Doug Carmichael of Phillipsburg-Union Road sustained damage to his property, specifically to a detached garage behind his home, which has never experienced flood damage in the 25 years since it was built. He discussed the matter at Monday night’s city council meeting.
“I have never had water inside that garage,” Carmichael said. “I had six inches about five weeks ago because the storm drain up the road was clogged with corn stalks and such. It was supposed to remedy the problem when it got cleaned out, but this time when it rained it was even worse. I had about eight inches of water in there and it damaged drywall and insulation, chain saws and a lot of stuff got ruined. I have never had this issue, even when I-70 flooded a few years ago. It just seems like the sewer system can’t handle what we are putting into it now. I know it rained a lot, but it has rained a lot in the past 30 years and I’ve never had water in the garage, much less eight inches.”
Mayor Michael O’Callaghan asked if Carmichael had reported the flooding issue to the city prior to coming to the council meeting. Carmichael said his wife notified the city when it occurred five weeks ago and that is when the drain up the street was found to be clogged with corn stalks and all the storm water flowed through residents’ yards.
“This time it wasn’t the case. That drain is clear and it still rolled down through my yard,” Carmichael said.
Carmichael said he would like the city to run a camera through the storm drain in his yard out to the street to see if there is any obstruction.
City Manager John Applegate said the city received a lot of calls after the rain.
“We had a rain event on Thursday that we have never had before in this community. It is what I call a localized event,” Applegate said. “I can tell you we’ve never had water shoot across there at Hardin Creek where the headwall is, across Phillipsburg-Union Road twelve inches deep or deeper.”
The storm sewer system which goes by Applegate’s house and ends up down at Carmichael’s and goes across 48 couldn’t handle all the rain and flooded nearby streets. He noted that water was pouring across Sweet Potato Ridge Road because of all the water coming out a woods and from parts of Clayton and a small portion of Englewood.
“It all flows and ends up over by his house and my house,” Applegate said. “My wife called me while I was in a meeting in Dayton and said, ‘Can I abandon ship?’ I said, what do you mean? She said, ‘Well, we have lake front property.’ The last three rains the water ran behind our out buildings. This time it was behind the buildings, through my back barn and in front of it. The whole rear yard was nothing but six to seven inches of water running through the fence and flooding Maple Garden and Parkgrove roads as it headed to the Stillwater River. We got a lot of phone calls and we looked at everything.”
Applegate had his road department personnel walk from the falls through a five foot pipe all the way up and it was spotless. They looked up every catch basin and up every line.

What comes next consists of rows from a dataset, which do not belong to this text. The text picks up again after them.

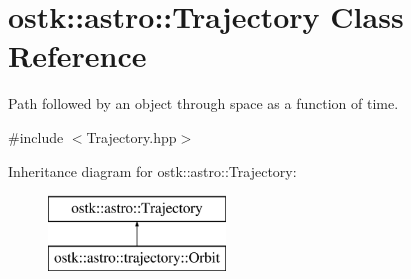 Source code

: \hypertarget{classostk_1_1astro_1_1_trajectory}{}\section{ostk\+:\+:astro\+:\+:Trajectory Class Reference}
\label{classostk_1_1astro_1_1_trajectory}


Path followed by an object through space as a function of time.  




{\ttfamily \#include $<$Trajectory.\+hpp$>$}

Inheritance diagram for ostk\+:\+:astro\+:\+:Trajectory\+:\begin{figure}[H]
\begin{center}
\leavevmode
\includegraphics[height=2.000000cm]{classostk_1_1astro_1_1_trajectory}
\end{center}
\end{figure}
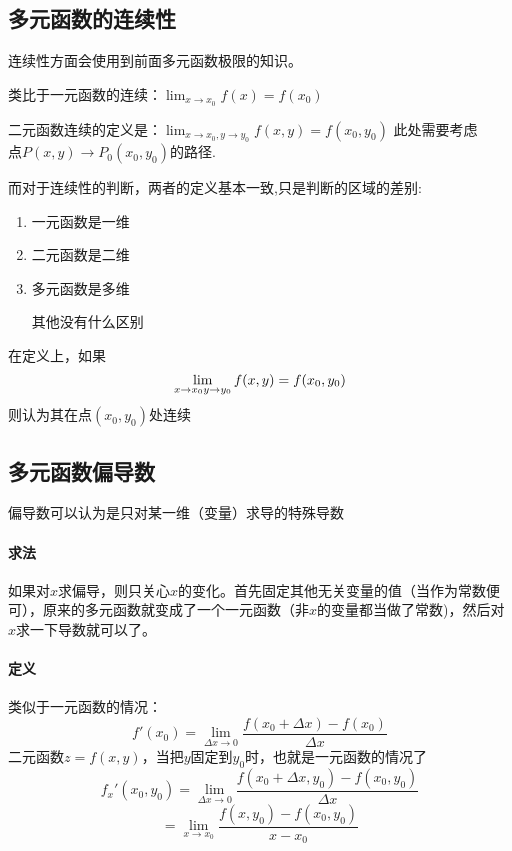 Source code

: \documentclass[a4paper]{ctexart}
\begin{document}
\begin{multicols}{2}
\subsection{多元函数的连续性}
\par 连续性方面会使用到前面多元函数极限的知识。 
\par 类比于一元函数的连续：$\lim_{x\rightarrow x_0}{f(x)}=f(x_0)$ 
\par 二元函数连续的定义是：$\lim_{x\rightarrow x_0, y\rightarrow y_0}{f(x,y)}=f(x_0, y_0)$
此处需要考虑$点P(x,y) \rightarrow P_0(x_0, y_0)$的路径.

而对于连续性的判断，两者的定义基本一致,只是判断的区域的差别:
\begin{enumerate}
    \item 一元函数是一维
    \item 二元函数是二维
    \item 多元函数是多维
\par 其他没有什么区别
\end{enumerate}
在定义上，如果
$$\lim_{x\rightarrow x_0\\ y\rightarrow y_0}{f(x,y) = f(x_0, y_0)}$$
则认为其在点$(x_0, y_0)$处连续


\subsection{多元函数偏导数}
\par
偏导数可以认为是只对某一维（变量）求导的特殊导数
\par
\textbf{\color{red}{底下你只需要明白偏导数的定义，和偏导数的求法就可以了}}
\paragraph{求法}
如果对$x$求偏导，则只关心$x$的变化。首先固定其他无关变量的值（当作为常数便可），原来的多元函数就变成了一个一元函数（非$x$的变量都当做了常数)，然后对$x$求一下导数就可以了。
\paragraph{定义}
类似于一元函数的情况：
$$
f'(x_0) = \lim_{\Delta x \rightarrow 0}{\frac{f(x_0 + \Delta x) - f(x_0)}
{
    \Delta x
}}
$$
二元函数$z = f(x, y)$，当把$y$固定到$y_0$时，也就是一元函数的情况了
$$
f_{x}'(x_0,y_0) =\lim_{\Delta x\rightarrow 0}{ \frac{f(x_0 + \Delta x,y_0) - f(x_0, y_0)}
{
    \Delta x
}} 
$$
$$
= \lim_{x\rightarrow x_0}{
    \frac{
        f(x,y_0) - f(x_0, y_0)
    }
    {x - x_0}
}
$$


\end{multicols}
\end{document}
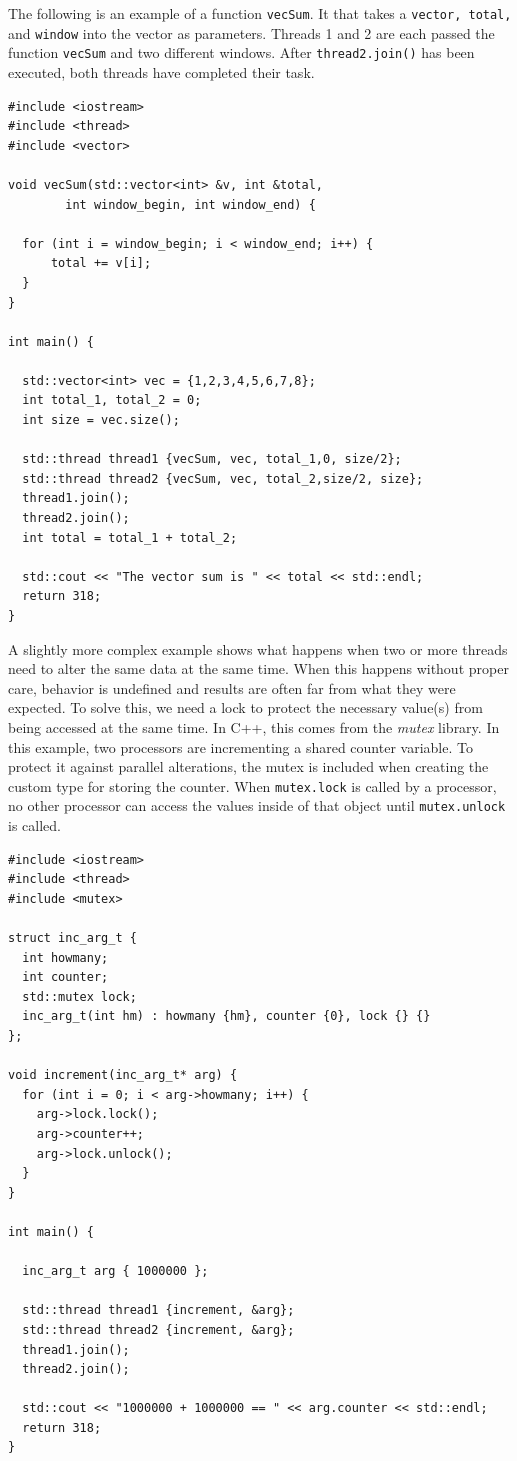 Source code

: \documentclass[12pt,twoside]{reedthesis}
\begin{document}
The following is an example of a function \texttt{vecSum}. It that takes a \texttt{vector, total,} and \texttt{window} into the vector as parameters. Threads 1 and 2 are each passed the function  \texttt{vecSum} and two different windows. After  \texttt{thread2.join()} has been executed, both threads have completed their task. 

\begin{lstlisting}
#include <iostream>
#include <thread>
#include <vector>

void vecSum(std::vector<int> &v, int &total, 
        int window_begin, int window_end) {
            
  for (int i = window_begin; i < window_end; i++) {
      total += v[i];
  }
}

int main() {

  std::vector<int> vec = {1,2,3,4,5,6,7,8};
  int total_1, total_2 = 0;
  int size = vec.size();

  std::thread thread1 {vecSum, vec, total_1,0, size/2}; 
  std::thread thread2 {vecSum, vec, total_2,size/2, size};
  thread1.join();
  thread2.join();
  int total = total_1 + total_2;

  std::cout << "The vector sum is " << total << std::endl;
  return 318;
}

\end{lstlisting}

A slightly more complex example shows what happens when two or more threads need to alter the same data at the same time. When this happens without proper care, behavior is undefined and results are often far from what they were expected. To solve this, we need a lock to protect the necessary value(s) from being accessed at the same time. In C++, this comes from the \textit{mutex} library. In this example, two processors are incrementing a shared counter variable. To protect it against parallel alterations, the mutex is included when creating the custom type for storing the counter. When  \texttt{mutex.lock} is called by a processor, no other processor can access the values inside of that object until  \texttt{mutex.unlock} is called.

\begin{lstlisting}
#include <iostream>
#include <thread>
#include <mutex>

struct inc_arg_t {
  int howmany;
  int counter;
  std::mutex lock;
  inc_arg_t(int hm) : howmany {hm}, counter {0}, lock {} {}
};

void increment(inc_arg_t* arg) {
  for (int i = 0; i < arg->howmany; i++) {
    arg->lock.lock();
    arg->counter++;
    arg->lock.unlock();
  }
}

int main() {

  inc_arg_t arg { 1000000 };

  std::thread thread1 {increment, &arg};
  std::thread thread2 {increment, &arg};
  thread1.join();
  thread2.join();

  std::cout << "1000000 + 1000000 == " << arg.counter << std::endl;
  return 318;
}

\end{lstlisting}
\end{document}

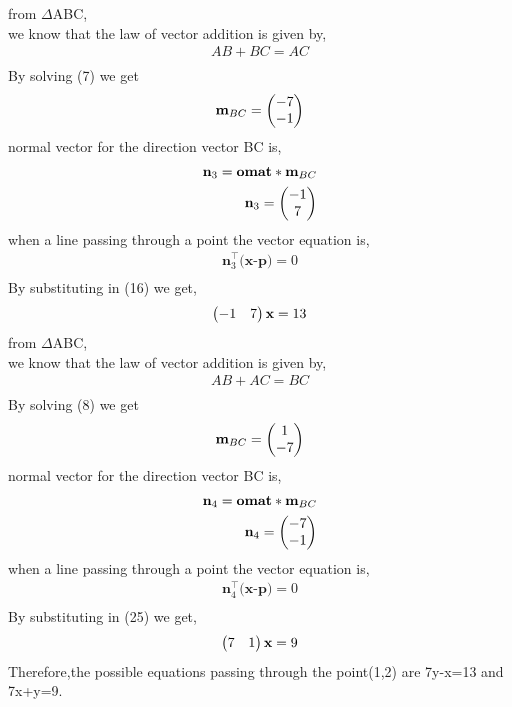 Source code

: from $\bm{\mathit{\Delta}}$ABC,\\
we know that the law of vector addition is given by,\\
\begin{align}
AB+BC=AC\\
\end{align}
By solving (7) we get\\
\begin{align}
\textbf{m}_{BC}=\begin{pmatrix}-7\\ -1\end{pmatrix} \\
\end{align}
normal vector for the direction vector BC is,
\begin{align}
\textbf{n}_{3}= \textbf{omat}*\textbf{m}_{BC}\\
\textbf{n}_{3}=\begin{pmatrix}-1\\ 7\end{pmatrix} \\
\end{align}
when a line passing through a point the vector equation is,
\begin{align}
\textbf{n}_{3}^{\top}\textbf{(x-p)}=0 \\
\end{align}
By substituting in (16) we get,
\begin{align}
\begin{pmatrix}-1 & 7\end{pmatrix}\textbf{x}=13\\
\end{align}
from $\bm{\mathit{\Delta}}$ABC,\\
we know that the law of vector addition is given by,\\
\begin{align}
AB+AC=BC\\
\end{align}
By solving (8) we get\\
\begin{align}
\textbf{m}_{BC}=\begin{pmatrix}1\\ -7\end{pmatrix} \\
\end{align}
normal vector for the direction vector BC is,
\begin{align}
\textbf{n}_{4}= \textbf{omat}*\textbf{m}_{BC}\\
\textbf{n}_{4}=\begin{pmatrix}-7\\ -1\end{pmatrix} \\
\end{align}
when a line passing through a point the vector equation is,
\begin{align}
\textbf{n}_{4}^{\top}\textbf{(x-p)}=0 \\
\end{align}
By substituting in (25) we get,
\begin{align}
\begin{pmatrix}7 & 1\end{pmatrix}\textbf{x}=9\\
\end{align}
  Therefore,the possible equations passing through the point(1,2) are 7y-x=13 and 7x+y=9.

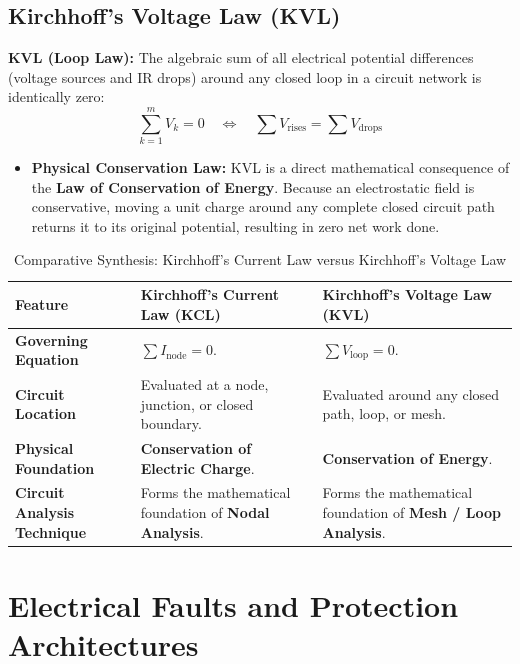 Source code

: \subsection{Kirchhoff's Voltage Law (KVL)}
\textbf{KVL (Loop Law):} The algebraic sum of all electrical potential differences (voltage sources and IR drops) around any closed loop in a circuit network is identically zero:
\begin{equation}
\label{eq:kvl_formula}
\boxed{\sum_{k=1}^{m} V_k = 0 \quad \Longleftrightarrow \quad \sum V_{\text{rises}} = \sum V_{\text{drops}}}
\end{equation}
\begin{itemize}
    \item \textbf{Physical Conservation Law:} KVL is a direct mathematical consequence of the \textbf{Law of Conservation of Energy}. Because an electrostatic field is conservative, moving a unit charge around any complete closed circuit path returns it to its original potential, resulting in zero net work done.
\end{itemize}

\begin{table}[htbp]
\centering
\small
\caption{Comparative Synthesis: Kirchhoff's Current Law versus Kirchhoff's Voltage Law}
\label{tab:kcl_vs_kvl}
\begin{tabularx}{\textwidth}{l X X}
\toprule
\textbf{Feature} & \textbf{Kirchhoff's Current Law (KCL)} & \textbf{Kirchhoff's Voltage Law (KVL)} \\
\midrule
\textbf{Governing Equation} & $\sum I_{\text{node}} = 0$. & $\sum V_{\text{loop}} = 0$. \\
\textbf{Circuit Location} & Evaluated at a node, junction, or closed boundary. & Evaluated around any closed path, loop, or mesh. \\
\textbf{Physical Foundation} & \textbf{Conservation of Electric Charge}. & \textbf{Conservation of Energy}. \\
\textbf{Circuit Analysis Technique} & Forms the mathematical foundation of \textbf{Nodal Analysis}. & Forms the mathematical foundation of \textbf{Mesh / Loop Analysis}. \\
\bottomrule
\end{tabularx}
\end{table}

\section{Electrical Faults and Protection Architectures}
\label{sec:electrical_faults}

“We are going to put a TV camera in one line from Lutz Drive back because the old system originally all ran over to Lutz Drive and then across 48,” Applegate said.
When the bridge on Phillipsburg-Union washed out years ago the city put ina new culvert with a six inch pipe and tied the catch basins in that were behind Keller and a section of Lutz into the new system so that there are now two lines going out of the catch basins.
Applegate said the city received 6.34 inches of rain Thursday.
“We got all the water and whenever a system backs up there is nowhere for it to go, so it floods the streets and just starts seeking its own route to get to the Stillwater,” he said. “The rain event we had, there is nothing that can handle that. I’ve got a yard full of water; he has a garage full of water. I don’t know what to tell you. Most storm sewer systems are designed for 25-year storm events. I know when we put the culvert in along Phillipsburg-Union it was sized for a bigger event because of the area it takes in and was sized for a 50 or 60-year event and I would say we probably had a 100-year event in a very short duration of time.”
Applegate said he sympathized with what Carmichael experienced but said there was no answer. He said even if the city could afford to put in a bigger pipe, depending on what Mother Nature does flooding would still occur.
“Usually this time of year we get thunderstorms of very short duration that gives us a nice rain and it quits,” Applegate added. “Like I said, this was not a nice rain. It was ugly and we had water everywhere.”